A bit more on Sonic Youth

Of course, even as I was writing, numerous arguments contra k-punk's attacks on Sonic Youth came to mind (several of which are better articulated here and here). I could have gone on and on, but I soon realized it wasn't Sonic Youth that was the issue. I am suspicious of the narrative of progress, in art as much as in society generally, so there's no particular need to worry about innovation, as such. Though the question of the need for a work to exist is something else entirely.

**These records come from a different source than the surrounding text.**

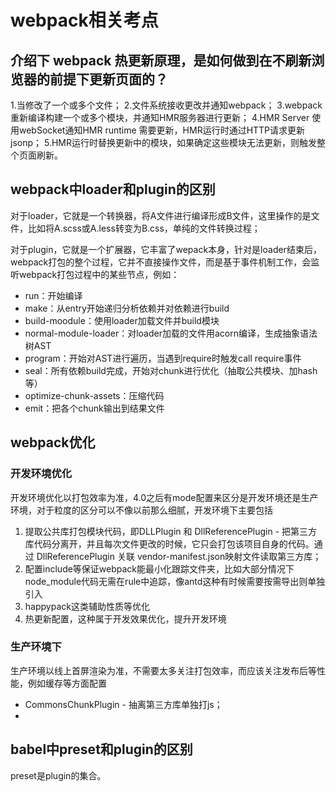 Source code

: 
# webpack相关考点

## 介绍下 webpack 热更新原理，是如何做到在不刷新浏览器的前提下更新页面的？
1.当修改了一个或多个文件；
2.文件系统接收更改并通知webpack；
3.webpack重新编译构建一个或多个模块，并通知HMR服务器进行更新；
4.HMR Server 使用webSocket通知HMR runtime 需要更新，HMR运行时通过HTTP请求更新jsonp；
5.HMR运行时替换更新中的模块，如果确定这些模块无法更新，则触发整个页面刷新。

## webpack中loader和plugin的区别
对于loader，它就是一个转换器，将A文件进行编译形成B文件，这里操作的是文件，比如将A.scss或A.less转变为B.css，单纯的文件转换过程；

对于plugin，它就是一个扩展器，它丰富了wepack本身，针对是loader结束后，webpack打包的整个过程，它并不直接操作文件，而是基于事件机制工作，会监听webpack打包过程中的某些节点，例如：

* run：开始编译
* make：从entry开始递归分析依赖并对依赖进行build
* build-moodule：使用loader加载文件并build模块
* normal-module-loader：对loader加载的文件用acorn编译，生成抽象语法树AST
* program：开始对AST进行遍历，当遇到require时触发call require事件
* seal：所有依赖build完成，开始对chunk进行优化（抽取公共模块、加hash等）
* optimize-chunk-assets：压缩代码
* emit：把各个chunk输出到结果文件


## webpack优化
### 开发环境优化
开发环境优化以打包效率为准，4.0之后有mode配置来区分是开发环境还是生产环境，对于粒度的区分可以不像以前那么细腻，开发环境下主要包括
1. 提取公共库打包模块代码，即DLLPlugin 和 DllReferencePlugin - 把第三方库代码分离开，并且每次文件更改的时候，它只会打包该项目自身的代码。通过 DllReferencePlugin 关联 vendor-manifest.json映射文件读取第三方库；
2. 配置include等保证webpack能最小化跟踪文件夹，比如大部分情况下node_module代码无需在rule中追踪，像antd这种有时候需要按需导出则单独引入
3. happypack这类辅助性质等优化
4. 热更新配置，这种属于开发效果优化，提升开发环境

### 生产环境下
生产环境以线上首屏渲染为准，不需要太多关注打包效率，而应该关注发布后等性能，例如缓存等方面配置
* CommonsChunkPlugin - 抽离第三方库单独打js；
* 

## babel中preset和plugin的区别
preset是plugin的集合。
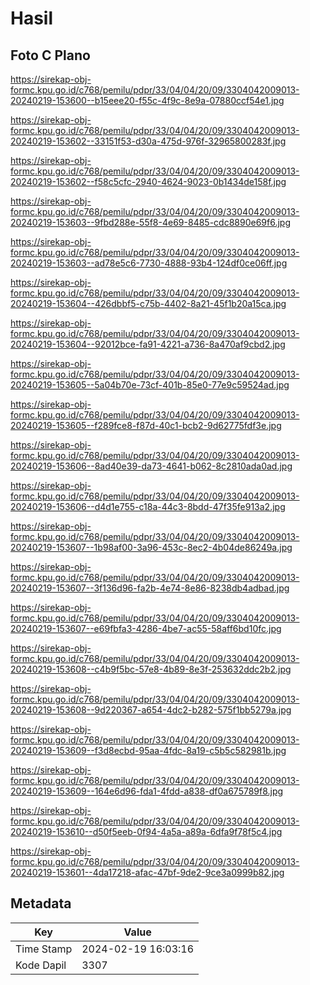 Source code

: # Hasil

## Foto C Plano

https://sirekap-obj-formc.kpu.go.id/c768/pemilu/pdpr/33/04/04/20/09/3304042009013-20240219-153600--b15eee20-f55c-4f9c-8e9a-07880ccf54e1.jpg

https://sirekap-obj-formc.kpu.go.id/c768/pemilu/pdpr/33/04/04/20/09/3304042009013-20240219-153602--33151f53-d30a-475d-976f-32965800283f.jpg

https://sirekap-obj-formc.kpu.go.id/c768/pemilu/pdpr/33/04/04/20/09/3304042009013-20240219-153602--f58c5cfc-2940-4624-9023-0b1434de158f.jpg

https://sirekap-obj-formc.kpu.go.id/c768/pemilu/pdpr/33/04/04/20/09/3304042009013-20240219-153603--9fbd288e-55f8-4e69-8485-cdc8890e69f6.jpg

https://sirekap-obj-formc.kpu.go.id/c768/pemilu/pdpr/33/04/04/20/09/3304042009013-20240219-153603--ad78e5c6-7730-4888-93b4-124df0ce06ff.jpg

https://sirekap-obj-formc.kpu.go.id/c768/pemilu/pdpr/33/04/04/20/09/3304042009013-20240219-153604--426dbbf5-c75b-4402-8a21-45f1b20a15ca.jpg

https://sirekap-obj-formc.kpu.go.id/c768/pemilu/pdpr/33/04/04/20/09/3304042009013-20240219-153604--92012bce-fa91-4221-a736-8a470af9cbd2.jpg

https://sirekap-obj-formc.kpu.go.id/c768/pemilu/pdpr/33/04/04/20/09/3304042009013-20240219-153605--5a04b70e-73cf-401b-85e0-77e9c59524ad.jpg

https://sirekap-obj-formc.kpu.go.id/c768/pemilu/pdpr/33/04/04/20/09/3304042009013-20240219-153605--f289fce8-f87d-40c1-bcb2-9d62775fdf3e.jpg

https://sirekap-obj-formc.kpu.go.id/c768/pemilu/pdpr/33/04/04/20/09/3304042009013-20240219-153606--8ad40e39-da73-4641-b062-8c2810ada0ad.jpg

https://sirekap-obj-formc.kpu.go.id/c768/pemilu/pdpr/33/04/04/20/09/3304042009013-20240219-153606--d4d1e755-c18a-44c3-8bdd-47f35fe913a2.jpg

https://sirekap-obj-formc.kpu.go.id/c768/pemilu/pdpr/33/04/04/20/09/3304042009013-20240219-153607--1b98af00-3a96-453c-8ec2-4b04de86249a.jpg

https://sirekap-obj-formc.kpu.go.id/c768/pemilu/pdpr/33/04/04/20/09/3304042009013-20240219-153607--3f136d96-fa2b-4e74-8e86-8238db4adbad.jpg

https://sirekap-obj-formc.kpu.go.id/c768/pemilu/pdpr/33/04/04/20/09/3304042009013-20240219-153607--e69fbfa3-4286-4be7-ac55-58aff6bd10fc.jpg

https://sirekap-obj-formc.kpu.go.id/c768/pemilu/pdpr/33/04/04/20/09/3304042009013-20240219-153608--c4b9f5bc-57e8-4b89-8e3f-253632ddc2b2.jpg

https://sirekap-obj-formc.kpu.go.id/c768/pemilu/pdpr/33/04/04/20/09/3304042009013-20240219-153608--9d220367-a654-4dc2-b282-575f1bb5279a.jpg

https://sirekap-obj-formc.kpu.go.id/c768/pemilu/pdpr/33/04/04/20/09/3304042009013-20240219-153609--f3d8ecbd-95aa-4fdc-8a19-c5b5c582981b.jpg

https://sirekap-obj-formc.kpu.go.id/c768/pemilu/pdpr/33/04/04/20/09/3304042009013-20240219-153609--164e6d96-fda1-4fdd-a838-df0a675789f8.jpg

https://sirekap-obj-formc.kpu.go.id/c768/pemilu/pdpr/33/04/04/20/09/3304042009013-20240219-153610--d50f5eeb-0f94-4a5a-a89a-6dfa9f78f5c4.jpg

https://sirekap-obj-formc.kpu.go.id/c768/pemilu/pdpr/33/04/04/20/09/3304042009013-20240219-153601--4da17218-afac-47bf-9de2-9ce3a0999b82.jpg


## Metadata

| Key        | Value               |
| ---------- | ------------------- |
| Time Stamp | 2024-02-19 16:03:16 |
| Kode Dapil | 3307                |



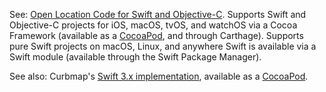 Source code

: See: [Open Location Code for Swift and Objective-C](https://github.com/google/open-location-code-swift). 
Supports Swift and Objective-C projects for iOS, macOS, tvOS, and watchOS via
a Cocoa Framework (available as a [CocoaPod](https://cocoapods.org/pods/OpenLocationCodeFramework),
and through Carthage). Supports pure Swift projects on macOS, Linux, and anywhere
Swift is available via a Swift module (available through the Swift Package
Manager).

See also: Curbmap's [Swift 3.x implementation](https://github.com/curbmap/OpenLocationCode-swift), 
available as a [CocoaPod](https://cocoapods.org/pods/OpenLocationCode).
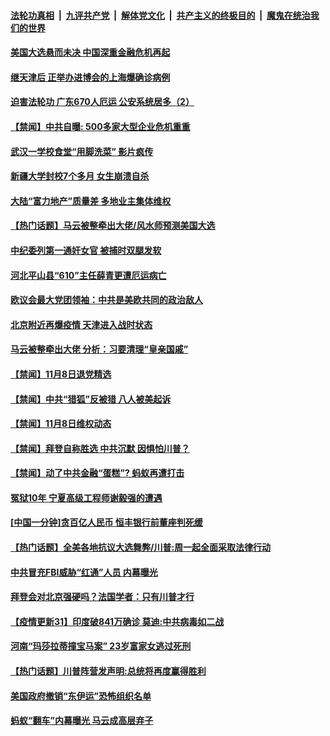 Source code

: 

####  [法轮功真相](../../../../basic/blob/master/README.md?t=11101231) &nbsp;|&nbsp; [九评共产党](../../../../9ping.md/blob/master/README.md?t=11101231) &nbsp;|&nbsp; [解体党文化](../../../../jtdwh.md/blob/master/README.md?t=11101231)  &nbsp;|&nbsp; [共产主义的终极目的](../../../../gczydzjmd.md/blob/master/README.md?t=11101231) &nbsp;|&nbsp; [魔鬼在统治我们的世界](../../../../mgztzwmdsj.md/blob/master/README.md?t=11101231) 

#### [美国大选悬而未决 中国深重金融危机再起](../pages/prog204/a102983268.md?t=11101231) 

#### [继天津后 正举办进博会的上海爆确诊病例](../pages/prog204/a102983216.md?t=11101231) 


#### [迫害法轮功 广东670人厄运 公安系统居多（2）](../pages/prog204/a102983153.md?t=11101231) 

#### [【禁闻】中共自曝: 500多家大型企业危机重重](../pages/prog204/a102983130.md?t=11101231) 

#### [武汉一学校食堂“用脚洗菜” 影片疯传](../pages/prog204/a102982686.md?t=11101231) 

#### [新疆大学封校7个多月 女生崩溃自杀](../pages/prog204/a102982698.md?t=11101231) 

#### [大陆“富力地产”质量差 多地业主集体维权](../pages/prog204/a102982675.md?t=11101231) 

#### [【热门话题】马云被整牵出大佬/风水师预测美国大选](../pages/prog204/a102982631.md?t=11101231) 

#### [中纪委列第一通奸女官 被捕时双腿发软](../pages/prog204/a102982648.md?t=11101231) 

#### [河北平山县“610”主任薛青更遭厄运病亡](../pages/prog204/a102982613.md?t=11101231) 

#### [欧议会最大党团领袖：中共是美欧共同的政治敌人](../pages/prog204/a102982552.md?t=11101231) 

#### [北京附近再爆疫情 天津进入战时状态](../pages/prog204/a102982455.md?t=11101231) 

#### [马云被整牵出大佬 分析：习要清理“皇亲国戚”](../pages/prog204/a102982439.md?t=11101231) 


#### [【禁闻】11月8日退党精选](../pages/prog204/a102982333.md?t=11101231) 

#### [【禁闻】中共“猎狐”反被猎  八人被美起诉](../pages/prog204/a102982305.md?t=11101231) 

#### [【禁闻】11月8日维权动态](../pages/prog204/a102982307.md?t=11101231) 

#### [【禁闻】拜登自称胜选 中共沉默 因惧怕川普？](../pages/prog204/a102982286.md?t=11101231) 

#### [【禁闻】动了中共金融“蛋糕”?  蚂蚁再遭打击](../pages/prog204/a102982237.md?t=11101231) 

#### [冤狱10年 宁夏高级工程师谢毅强的遭遇](../pages/prog204/a102982093.md?t=11101231) 

#### [[中国一分钟]贪百亿人民币 恒丰银行前董座判死缓](../pages/prog204/a102982159.md?t=11101231) 

#### [【热门话题】全美各地抗议大选舞弊/川普:周一起全面采取法律行动](../pages/prog204/a102981996.md?t=11101231) 

#### [中共冒充FBI威胁“红通”人员 内幕曝光](../pages/prog204/a102981932.md?t=11101231) 

#### [拜登会对北京强硬吗？法国学者：只有川普才行](../pages/prog204/a102981845.md?t=11101231) 

#### [【疫情更新31】印度破841万确诊 莫迪:中共病毒如二战](../pages/prog204/a102966143.md?t=11101231) 

#### [河南“玛莎拉蒂撞宝马案” 23岁富家女逃过死刑](../pages/prog204/a102981371.md?t=11101231) 

#### [【热门话题】川普阵营发声明:总统将再度赢得胜利](../pages/prog204/a102981351.md?t=11101231) 

#### [美国政府撤销“东伊运”恐怖组织名单](../pages/prog204/a102981296.md?t=11101231) 

#### [蚂蚁“翻车”内幕曝光 马云成高层弃子](../pages/prog204/a102981267.md?t=11101231) 

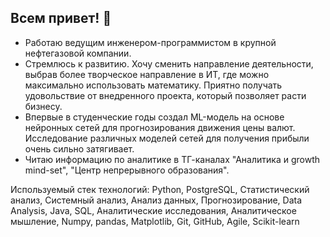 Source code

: ## Всем привет! 👋
* Работаю ведущим инженером-программистом в крупной нефтегазовой компании.
* Стремлюсь к развитию. Хочу сменить направление деятельности, выбрав более творческое
направление в ИТ, где можно максимально использовать математику. Приятно получать
удовольствие от внедренного проекта, который позволяет расти бизнесу.
* Впервые в студенческие годы создал ML-модель на основе нейронных сетей для
прогнозирования движения цены валют. Исследование различных моделей сетей для
получения прибыли очень сильно затягивает.
* Читаю информацию по аналитике в ТГ-каналах "Аналитика и growth mind-set", "Центр
непрерывного образования".

Используемый стек технологий: Python, PostgreSQL, Статистический анализ, Системный анализ, 
Анализ данных, Прогнозирование, Data Analysis, Java, SQL, Аналитические исследования,
Аналитическое мышление, Numpy, pandas, Matplotlib, Git, GitHub, Agile, Scikit-learn 

<!--
**Y0Gin/Y0Gin** is a ✨ _special_ ✨ repository because its `README.md` (this file) appears on your GitHub profile.

Here are some ideas to get you started:

- 🔭 I’m currently working on ...
- 🌱 I’m currently learning ...
- 👯 I’m looking to collaborate on ...
- 🤔 I’m looking for help with ...
- 💬 Ask me about ...
- 📫 How to reach me: ...
- 😄 Pronouns: ...
- ⚡ Fun fact: ...
-->
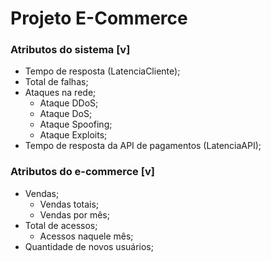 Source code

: # Projeto E-Commerce

### **Atributos do sistema** [v]
- Tempo de resposta (LatenciaCliente);
- Total de falhas;
- Ataques na rede;
    - Ataque DDoS;
    - Ataque DoS;
    - Ataque Spoofing;
    - Ataque Exploits;
- Tempo de resposta da API de pagamentos (LatenciaAPI);

### **Atributos do e-commerce** [v]
- Vendas;
    - Vendas totais;
    - Vendas por mês;
- Total de acessos; 
    - Acessos naquele mês;
- Quantidade de novos usuários;
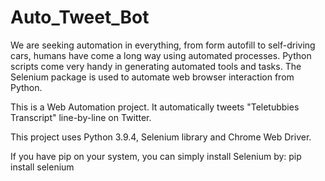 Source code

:# Auto_Tweet_Bot

We are seeking automation in everything, from form autofill to self-driving cars, humans have come a long way using automated processes. Python scripts come very handy in generating automated tools and tasks. The Selenium package is used to automate web browser interaction from Python. 

This is a Web Automation project. It automatically tweets "Teletubbies Transcript" line-by-line on Twitter.

This project uses Python 3.9.4, Selenium library and Chrome Web Driver.

If you have pip on your system, you can simply install Selenium by:
pip install selenium

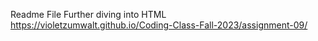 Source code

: Readme File
Further diving into HTML
https://violetzumwalt.github.io/Coding-Class-Fall-2023/assignment-09/ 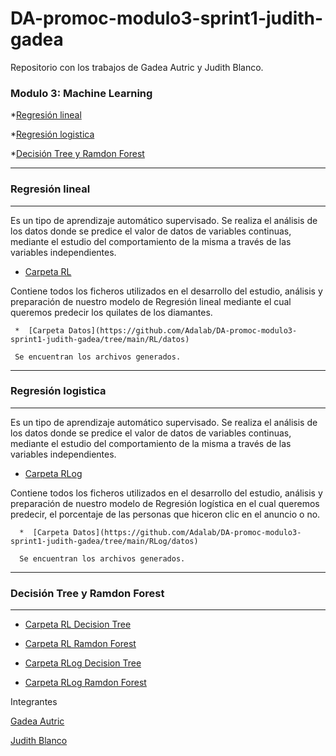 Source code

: # DA-promoc-modulo3-sprint1-judith-gadea
Repositorio con los trabajos de Gadea Autric y Judith Blanco.


### **Modulo 3: Machine Learning** 

*[Regresión lineal](#Regresión-lineal)

*[Regresión logistica](#Regresión-logistica)

*[Decisión Tree y Ramdon Forest](#Decisión-Tree-y-Ramdon-Forest)

---------------------------
### Regresión lineal
 ---------------------------
 
Es un tipo de aprendizaje automático supervisado. 
Se realiza el análisis de los datos donde se predice el valor de datos de variables continuas, mediante el estudio del comportamiento de la misma a través de las variables independientes. 

   *  [Carpeta RL](https://github.com/Adalab/DA-promoc-modulo3-sprint1-judith-gadea/tree/main/RL)

 Contiene todos los ficheros utilizados en el desarrollo del estudio, análisis y preparación de nuestro modelo de Regresión lineal mediante el cual queremos predecir los quilates de los diamantes.


     *  [Carpeta Datos](https://github.com/Adalab/DA-promoc-modulo3-sprint1-judith-gadea/tree/main/RL/datos)
     
     Se encuentran los archivos generados.
   
 
---------------------------
### Regresión logistica
---------------------------
  
 Es un tipo de aprendizaje automático supervisado. 
Se realiza el análisis de los datos donde se predice el valor de datos de variables continuas, mediante el estudio del 
comportamiento de la misma a través de las variables independientes.

   *  [Carpeta RLog](https://github.com/Adalab/DA-promoc-modulo3-sprint1-judith-gadea/tree/main/RLog)

 Contiene todos los ficheros utilizados en el desarrollo del estudio, análisis y preparación de nuestro modelo de Regresión logística en el cual queremos predecir, el porcentaje de las personas que hiceron clic en el anuncio o no.

      *  [Carpeta Datos](https://github.com/Adalab/DA-promoc-modulo3-sprint1-judith-gadea/tree/main/RLog/datos)
      
      Se encuentran los archivos generados.


-----------------------------
### Decisión Tree y Ramdon Forest
--------------------------------

   *  [Carpeta RL Decision Tree](https://github.com/Adalab/DA-promoc-modulo3-sprint1-judith-gadea/blob/main/RL/RL-11-DecisionTree.ipynb)
   
   *  [Carpeta RL Ramdon Forest](https://github.com/Adalab/DA-promoc-modulo3-sprint1-judith-gadea/blob/main/RL/RL-12-RandomForest_tree.ipynb)

   *  [Carpeta RLog Decision Tree](https://github.com/Adalab/DA-promoc-modulo3-sprint1-judith-gadea/blob/main/RLog/RLo-5-DecTree.ipynb)

   *  [Carpeta RLog Ramdon Forest](https://github.com/Adalab/DA-promoc-modulo3-sprint1-judith-gadea/blob/main/RLog/RLo-6-Ran-Forest.ipynb)


Integrantes

[Gadea Autric](https://github.com/gadeatric/gadeatric)

[Judith Blanco](https://github.com/Jumblan?tab=repositories)








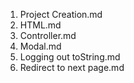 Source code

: 1. Project Creation.md
2. HTML.md
3. Controller.md
4. Modal.md
5. Logging out toString.md
6. Redirect to next page.md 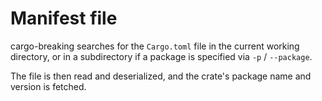 # Manifest file

cargo-breaking searches for the `Cargo.toml` file in the current working directory, or in a subdirectory if a package is specified via `-p` / `--package`.

The file is then read and deserialized, and the crate's package name and version is fetched. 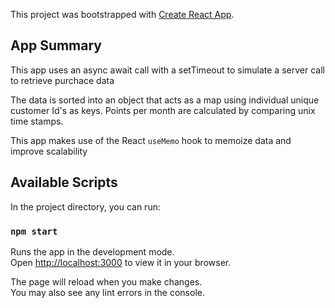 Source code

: 
This project was bootstrapped with [Create React App](https://github.com/facebook/create-react-app).

## App Summary

This app uses an async await call with a setTimeout to simulate a server call to retrieve purchace data

The data is sorted into an object that acts as a map using individual unique customer Id's as keys. Points per month are calculated by comparing unix time stamps. 

This app makes use of the React `useMemo` hook to memoize data and improve scalability


## Available Scripts

In the project directory, you can run:

### `npm start`

Runs the app in the development mode.\
Open [http://localhost:3000](http://localhost:3000) to view it in your browser.

The page will reload when you make changes.\
You may also see any lint errors in the console.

But now for a little defense of Sonic Youth of my own. In the context of commercial music under capitalism, with its institutional disdain for the things people care about, for families and communities, with co-optation ongoing and inevitable--given this context, isn't much of what Sonic Youth does exactly the kind of thing we need? For one thing, of course, they actually play music. They are not just spectators, as so many of us are (myself especially). And they are a cohesive unit and a family. They pay due respect to a certain tradition, one that matters to them, and are generous with younger musicians and artists. Isn't the Left supposed to value such common efforts and communal activity? Isn't expecting "culture" to somehow transcend itself and deliver the future a bit much to ask of it, on its own? Though I maintain, contrary to the dismissals of the recent discussion, that the band has been on a remarkable late career run, it's nevertheless true that it can easily be charged that the world does not need another Sonic Youth record. But, frankly, we don't need any more records of any kind. But the world does need music. If recording music became a technological impossibility (as it seems to me it eventually will, optimist that I am), I feel confident that Sonic Youth would find some way to make a worthy racket and continue to enable others to do the same. I say good for them.